======== Task data ========

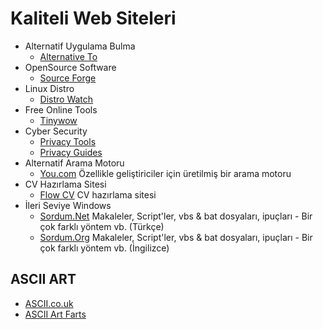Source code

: # Kaliteli Web Siteleri
- Alternatif Uygulama Bulma
  * [Alternative To](https://alternativeto.net/) 
- OpenSource Software
  * [Source Forge](https://sourceforge.net/)
- Linux Distro
  * [Distro Watch](https://distrowatch.com/)
- Free Online Tools
  * [Tinywow](https://tinywow.com/) 
- Cyber Security
  * [Privacy Tools](https://www.privacytools.io/)
  * [Privacy Guides](https://www.privacyguides.org/)
- Alternatif Arama Motoru
  * [You.com](https://you.com) Özellikle geliştiriciler için üretilmiş bir arama motoru
- CV Hazırlama  Sitesi
  * [Flow CV](https://flowcv.com/) CV hazırlama sitesi
- İleri Seviye Windows
  * [Sordum.Net](https://www.sordum.net/) Makaleler, Script'ler, vbs & bat dosyaları, ipuçları - Bir çok farklı yöntem vb. (Türkçe)
  * [Sordum.Org](https://www.sordum.org/) Makaleler, Script'ler, vbs & bat dosyaları, ipuçları - Bir çok farklı yöntem vb. (İngilizce)

## ASCII ART
- [ASCII.co.uk](https://ascii.co.uk/)
- [ASCII Art Farts](http://www.asciiartfarts.com/)
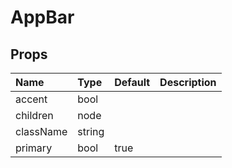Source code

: AppBar
======



Props
-----


| Name | Type | Default | Description |
|:-----|:-----|:-----|:-----|
| accent | bool |  |   |
| children | node |  |   |
| className | string |  |   |
| primary | bool | true |   |

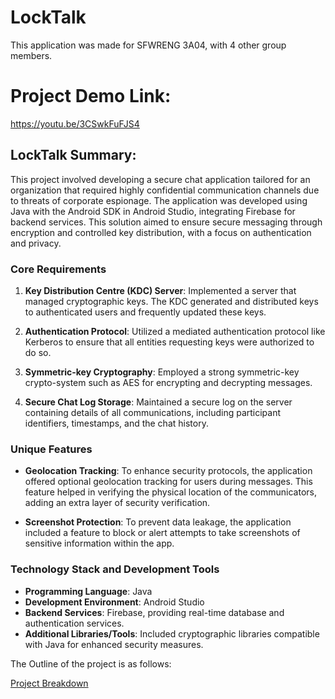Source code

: # LockTalk

This application was made for SFWRENG 3A04, with 4 other group members.

# Project Demo Link:

https://youtu.be/3CSwkFuFJS4 

## LockTalk Summary:

This project involved developing a secure chat application tailored for an organization that required highly confidential communication channels due to threats of corporate espionage. The application was developed using Java with the Android SDK in Android Studio, integrating Firebase for backend services. This solution aimed to ensure secure messaging through encryption and controlled key distribution, with a focus on authentication and privacy.

### Core Requirements

1. **Key Distribution Centre (KDC) Server**: Implemented a server that managed cryptographic keys. The KDC generated and distributed keys to authenticated users and frequently updated these keys.

2. **Authentication Protocol**: Utilized a mediated authentication protocol like Kerberos to ensure that all entities requesting keys were authorized to do so.

3. **Symmetric-key Cryptography**: Employed a strong symmetric-key crypto-system such as AES for encrypting and decrypting messages.

4. **Secure Chat Log Storage**: Maintained a secure log on the server containing details of all communications, including participant identifiers, timestamps, and the chat history.

### Unique Features

- **Geolocation Tracking**: To enhance security protocols, the application offered optional geolocation tracking for users during messages. This feature helped in verifying the physical location of the communicators, adding an extra layer of security verification.

- **Screenshot Protection**: To prevent data leakage, the application included a feature to block or alert attempts to take screenshots of sensitive information within the app.

### Technology Stack and Development Tools

- **Programming Language**: Java
- **Development Environment**: Android Studio
- **Backend Services**: Firebase, providing real-time database and authentication services.
- **Additional Libraries/Tools**: Included cryptographic libraries compatible with Java for enhanced security measures.


The Outline of the project is as follows:

[Project Breakdown](https://github.com/Aryanpatel335/LockTalk/files/15211016/3A04_D4.pdf)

========

- [Exercise brief]:
Would you set down only the lines above from the line with "- Free Online Tools" to the line with "# Project Demo", both included, exactly as they stand and without the pictures?

- [Exercise response]:
- Free Online Tools
  * [Tinywow](https://tinywow.com/) 
- Cyber Security
  * [Privacy Tools](https://www.privacytools.io/)
  * [Privacy Guides](https://www.privacyguides.org/)
- Alternatif Arama Motoru
  * [You.com](https://you.com) Özellikle geliştiriciler için üretilmiş bir arama motoru
- CV Hazırlama  Sitesi
  * [Flow CV](https://flowcv.com/) CV hazırlama sitesi
- İleri Seviye Windows
  * [Sordum.Net](https://www.sordum.net/) Makaleler, Script'ler, vbs & bat dosyaları, ipuçları - Bir çok farklı yöntem vb. (Türkçe)
  * [Sordum.Org](https://www.sordum.org/) Makaleler, Script'ler, vbs & bat dosyaları, ipuçları - Bir çok farklı yöntem vb. (İngilizce)

## ASCII ART
- [ASCII.co.uk](https://ascii.co.uk/)
- [ASCII Art Farts](http://www.asciiartfarts.com/)
Source code

: AppBar
======



Props
-----


| Name | Type | Default | Description |
|:-----|:-----|:-----|:-----|
| accent | bool |  |   |
| children | node |  |   |
| className | string |  |   |
| primary | bool | true |   |

Source code

: # LockTalk

This application was made for SFWRENG 3A04, with 4 other group members.

# Project Demo Link:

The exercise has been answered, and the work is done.